Instructions for the task >> In how many lines of the data below does the word "batchId" appear? Reply with the number and nothing more.

[Rendered images with source text]
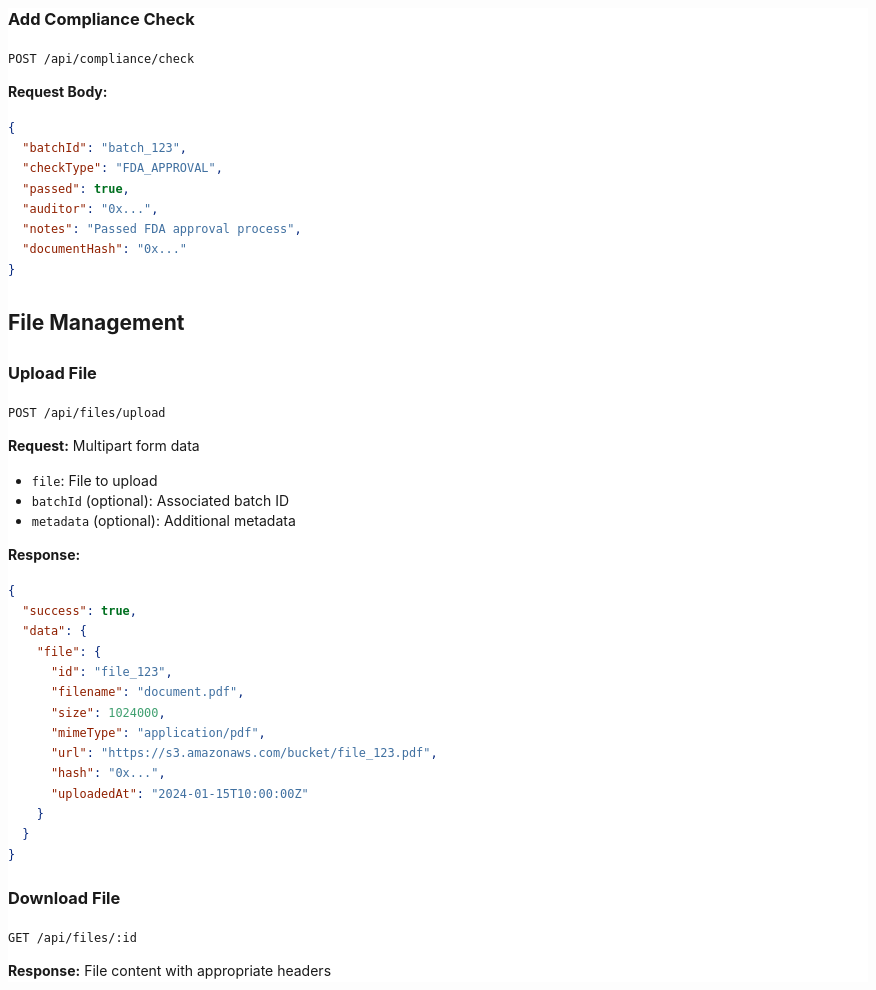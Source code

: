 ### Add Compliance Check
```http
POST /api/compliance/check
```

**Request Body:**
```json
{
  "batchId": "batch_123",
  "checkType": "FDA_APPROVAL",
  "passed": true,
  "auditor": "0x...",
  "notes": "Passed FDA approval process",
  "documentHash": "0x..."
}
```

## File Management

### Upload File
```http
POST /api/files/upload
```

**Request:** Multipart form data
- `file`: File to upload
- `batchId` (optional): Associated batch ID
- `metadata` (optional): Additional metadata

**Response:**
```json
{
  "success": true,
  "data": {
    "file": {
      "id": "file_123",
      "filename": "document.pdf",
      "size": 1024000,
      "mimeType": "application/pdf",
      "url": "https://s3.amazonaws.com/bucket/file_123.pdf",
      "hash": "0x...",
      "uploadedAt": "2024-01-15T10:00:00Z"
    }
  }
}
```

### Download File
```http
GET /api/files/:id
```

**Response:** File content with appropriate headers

--

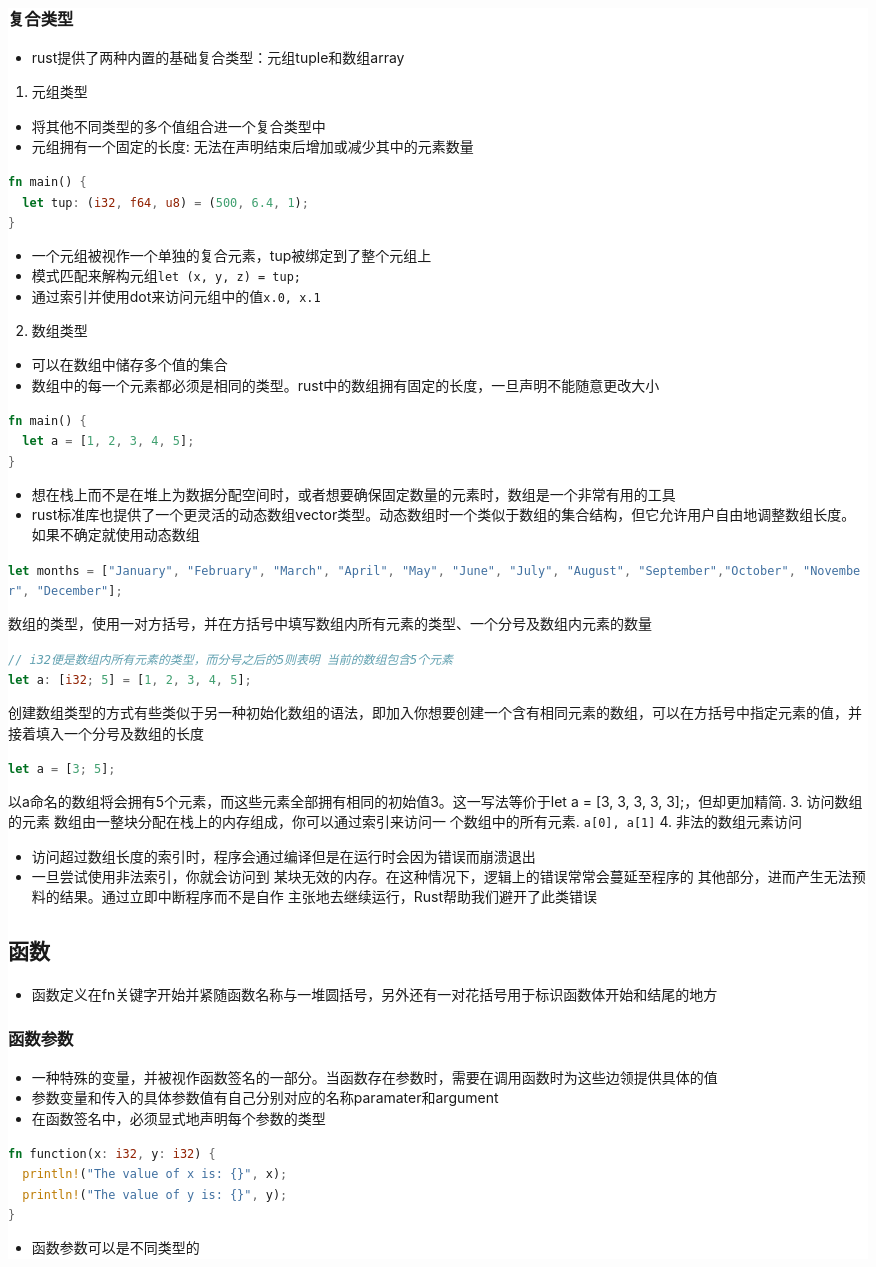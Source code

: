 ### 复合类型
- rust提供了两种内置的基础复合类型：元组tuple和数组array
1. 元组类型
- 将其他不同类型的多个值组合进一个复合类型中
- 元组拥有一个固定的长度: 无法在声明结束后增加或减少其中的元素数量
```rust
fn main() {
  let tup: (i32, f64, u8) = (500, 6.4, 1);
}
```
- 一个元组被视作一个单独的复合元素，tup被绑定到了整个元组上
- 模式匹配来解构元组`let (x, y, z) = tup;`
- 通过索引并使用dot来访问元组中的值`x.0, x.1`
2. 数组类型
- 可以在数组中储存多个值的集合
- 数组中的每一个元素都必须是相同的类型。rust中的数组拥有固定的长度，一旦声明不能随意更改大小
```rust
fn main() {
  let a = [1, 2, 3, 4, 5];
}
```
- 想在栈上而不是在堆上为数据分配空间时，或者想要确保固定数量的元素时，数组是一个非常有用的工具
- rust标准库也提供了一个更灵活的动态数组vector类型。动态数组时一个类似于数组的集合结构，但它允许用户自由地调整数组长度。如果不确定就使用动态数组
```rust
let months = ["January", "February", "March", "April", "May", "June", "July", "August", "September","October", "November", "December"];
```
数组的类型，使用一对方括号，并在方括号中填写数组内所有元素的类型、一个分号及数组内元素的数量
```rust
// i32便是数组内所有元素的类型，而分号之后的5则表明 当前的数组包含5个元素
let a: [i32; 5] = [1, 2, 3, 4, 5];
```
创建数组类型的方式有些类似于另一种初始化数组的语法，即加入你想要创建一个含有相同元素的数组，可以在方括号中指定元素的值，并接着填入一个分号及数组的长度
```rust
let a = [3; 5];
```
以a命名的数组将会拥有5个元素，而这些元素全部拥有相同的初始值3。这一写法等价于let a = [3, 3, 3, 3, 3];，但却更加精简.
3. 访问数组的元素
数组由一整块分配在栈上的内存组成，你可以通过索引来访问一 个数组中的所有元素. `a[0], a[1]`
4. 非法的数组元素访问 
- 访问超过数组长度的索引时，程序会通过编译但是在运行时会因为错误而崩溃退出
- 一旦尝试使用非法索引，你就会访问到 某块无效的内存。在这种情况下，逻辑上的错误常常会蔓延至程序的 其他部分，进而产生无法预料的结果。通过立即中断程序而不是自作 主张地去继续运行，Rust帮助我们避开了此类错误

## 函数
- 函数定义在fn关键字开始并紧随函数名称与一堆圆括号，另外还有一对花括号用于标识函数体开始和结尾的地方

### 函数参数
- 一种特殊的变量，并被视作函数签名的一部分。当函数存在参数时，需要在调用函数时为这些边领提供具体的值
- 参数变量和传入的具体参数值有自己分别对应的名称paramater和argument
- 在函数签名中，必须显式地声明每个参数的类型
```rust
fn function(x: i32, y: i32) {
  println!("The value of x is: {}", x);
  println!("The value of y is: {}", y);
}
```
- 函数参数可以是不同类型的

---

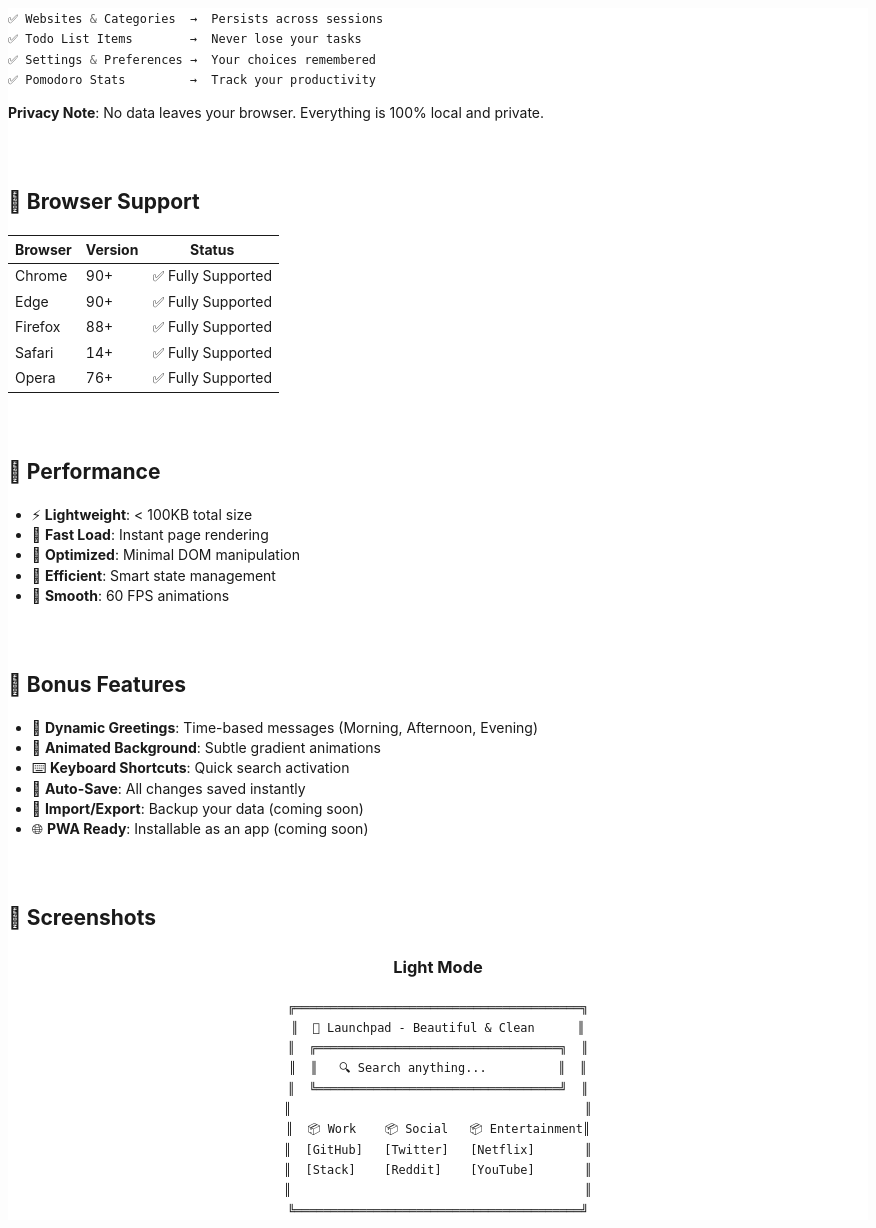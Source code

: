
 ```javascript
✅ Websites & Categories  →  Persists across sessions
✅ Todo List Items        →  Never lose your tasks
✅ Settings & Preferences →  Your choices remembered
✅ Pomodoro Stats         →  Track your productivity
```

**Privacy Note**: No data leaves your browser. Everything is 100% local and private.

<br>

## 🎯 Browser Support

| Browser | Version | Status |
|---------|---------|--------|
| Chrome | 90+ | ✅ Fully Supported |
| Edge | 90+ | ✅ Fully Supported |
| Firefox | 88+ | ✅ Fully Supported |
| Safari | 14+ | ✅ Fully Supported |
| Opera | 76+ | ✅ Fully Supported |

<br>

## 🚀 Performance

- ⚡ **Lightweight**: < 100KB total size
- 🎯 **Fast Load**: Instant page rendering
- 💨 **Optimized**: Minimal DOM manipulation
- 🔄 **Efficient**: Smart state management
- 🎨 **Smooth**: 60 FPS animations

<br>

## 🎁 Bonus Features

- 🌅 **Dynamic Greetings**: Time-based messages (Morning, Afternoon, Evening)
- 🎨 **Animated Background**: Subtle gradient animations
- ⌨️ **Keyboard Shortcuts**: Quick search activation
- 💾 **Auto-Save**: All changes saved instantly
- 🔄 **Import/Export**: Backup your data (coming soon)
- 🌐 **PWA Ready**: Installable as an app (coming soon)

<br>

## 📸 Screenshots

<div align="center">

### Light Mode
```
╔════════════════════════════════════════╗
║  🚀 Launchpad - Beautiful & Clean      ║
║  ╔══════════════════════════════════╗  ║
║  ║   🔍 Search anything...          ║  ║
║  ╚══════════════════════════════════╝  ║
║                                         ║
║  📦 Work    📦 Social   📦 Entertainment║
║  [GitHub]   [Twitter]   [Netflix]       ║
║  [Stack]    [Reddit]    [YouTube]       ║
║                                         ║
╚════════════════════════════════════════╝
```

Response box >> 2